Pursuant to Section 19(b)(1) of the Securities Exchange Act of 1934
(``Act''),\1\ and Rule 19b-4 thereunder,\2\ notice is hereby given that
on January 4, 2005, the International Securities Exchange, Inc.
(``ISE'' or ``Exchange'') filed with the Securities and Exchange
Commission (``SEC'' or ``Commission'') the proposed rule change as
described in Items I and II below, which Items have been prepared by
the Exchange. On January 18, 2005, the Exchange filed
[[Page 6477]]
Amendment No. 1 to the proposed rule change.\3\ On January 19, 2005,
the Exchange filed Amendment No. 2 to the proposed rule change.\4\ The
Commission is publishing this notice to solicit comments on the
proposed rule change, as amended, from interested persons and to
approve the proposal, as amended, on an accelerated basis.
---------------------------------------------------------------------------
\1\ 15 U.S.C. 78s(b)(1).
\2\ 17 CFR 240.19b-4.
\3\ Amendment No. 1 was a partial amendment that modified the
proposed index hedge exemption for options on the Nasdaq 100 Index.
A conforming change was proposed to the contract specifications in
the filing.
\4\ Amendment No. 2 replaced Amendment No. 1 in its entirety.
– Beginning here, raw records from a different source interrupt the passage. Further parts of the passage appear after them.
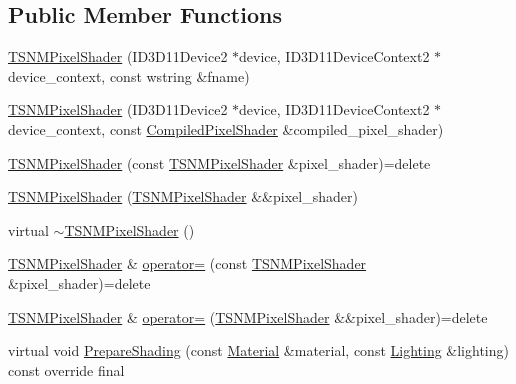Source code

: \subsection*{Public Member Functions}
\begin{DoxyCompactItemize}
\item 
\hyperlink{classmage_1_1_t_s_n_m_pixel_shader_af5ff9bfc033ea0fc1cf4c747cbe2c3c9}{T\+S\+N\+M\+Pixel\+Shader} (I\+D3\+D11\+Device2 $\ast$device, I\+D3\+D11\+Device\+Context2 $\ast$device\+\_\+context, const wstring \&fname)
\item 
\hyperlink{classmage_1_1_t_s_n_m_pixel_shader_aa04056a841bae6945546772dd298c5f4}{T\+S\+N\+M\+Pixel\+Shader} (I\+D3\+D11\+Device2 $\ast$device, I\+D3\+D11\+Device\+Context2 $\ast$device\+\_\+context, const \hyperlink{structmage_1_1_compiled_pixel_shader}{Compiled\+Pixel\+Shader} \&compiled\+\_\+pixel\+\_\+shader)
\item 
\hyperlink{classmage_1_1_t_s_n_m_pixel_shader_af01a39116e8759ecd28aaba009c8b8ad}{T\+S\+N\+M\+Pixel\+Shader} (const \hyperlink{classmage_1_1_t_s_n_m_pixel_shader}{T\+S\+N\+M\+Pixel\+Shader} \&pixel\+\_\+shader)=delete
\item 
\hyperlink{classmage_1_1_t_s_n_m_pixel_shader_a4889850bd4ff6c3a3d22c9637752ce37}{T\+S\+N\+M\+Pixel\+Shader} (\hyperlink{classmage_1_1_t_s_n_m_pixel_shader}{T\+S\+N\+M\+Pixel\+Shader} \&\&pixel\+\_\+shader)
\item 
virtual \hyperlink{classmage_1_1_t_s_n_m_pixel_shader_ae7c20ffb872faffb28714b39916e4250}{$\sim$\+T\+S\+N\+M\+Pixel\+Shader} ()
\item 
\hyperlink{classmage_1_1_t_s_n_m_pixel_shader}{T\+S\+N\+M\+Pixel\+Shader} \& \hyperlink{classmage_1_1_t_s_n_m_pixel_shader_a8c9bc92d544b088e9530f8f47df2b4a6}{operator=} (const \hyperlink{classmage_1_1_t_s_n_m_pixel_shader}{T\+S\+N\+M\+Pixel\+Shader} \&pixel\+\_\+shader)=delete
\item 
\hyperlink{classmage_1_1_t_s_n_m_pixel_shader}{T\+S\+N\+M\+Pixel\+Shader} \& \hyperlink{classmage_1_1_t_s_n_m_pixel_shader_a0d714c73017f9bb9b273b2d2a276ab5f}{operator=} (\hyperlink{classmage_1_1_t_s_n_m_pixel_shader}{T\+S\+N\+M\+Pixel\+Shader} \&\&pixel\+\_\+shader)=delete
\item 
virtual void \hyperlink{classmage_1_1_t_s_n_m_pixel_shader_abe01a4e6007a0a1ca98ed8fe48523138}{Prepare\+Shading} (const \hyperlink{structmage_1_1_material}{Material} \&material, const \hyperlink{structmage_1_1_lighting}{Lighting} \&lighting) const override final
\end{DoxyCompactItemize}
In
Amendment No. 2, the ISE again revised the proposed hedge exemption.
---------------------------------------------------------------------------
I. Self-Regulatory Organization's Statement of the Terms of Substance
of the Proposed Rule Change
The ISE is proposing to amend its rules to trade options on the
full and reduced values of the Nasdaq 100 Index (``Index''). The
Exchange also proposes to list and trade long-term options on full and
reduced values of the Index. Options on the Index would be cash-settled
and have European-style exercise provisions. The text of the proposed
rule change is available on the ISE's website (https://
www.iseoptions.com), at the ISE's principal office, and at the
Commission's Public Reference Room.
II. Self-Regulatory Organization's Statement of the Purpose of, and
Statutory Basis for, the Proposed Rule Change
In its filing with the Commission, the Exchange included statements
concerning the purpose of, and basis for, the proposed rule change and
discussed any comments it received on the proposed rule change. The
text of these statements may be examined at the places specified in
Item III below. The Exchange has prepared summaries, set forth in
Sections A, B, and C below, of the most significant aspects of such
statements.
A. Self-Regulatory Organization's Statement of the Purpose of, and
Statutory Basis for, the Proposed Rule Change
1. Purpose
The Exchange proposes to amend its rules to provide for the listing
and trading on the Exchange of cash-settled, European-style, index
options on the full and reduced values of the Nasdaq 100 Index, a stock
index calculated and maintained by The Nasdaq Stock Market, Inc.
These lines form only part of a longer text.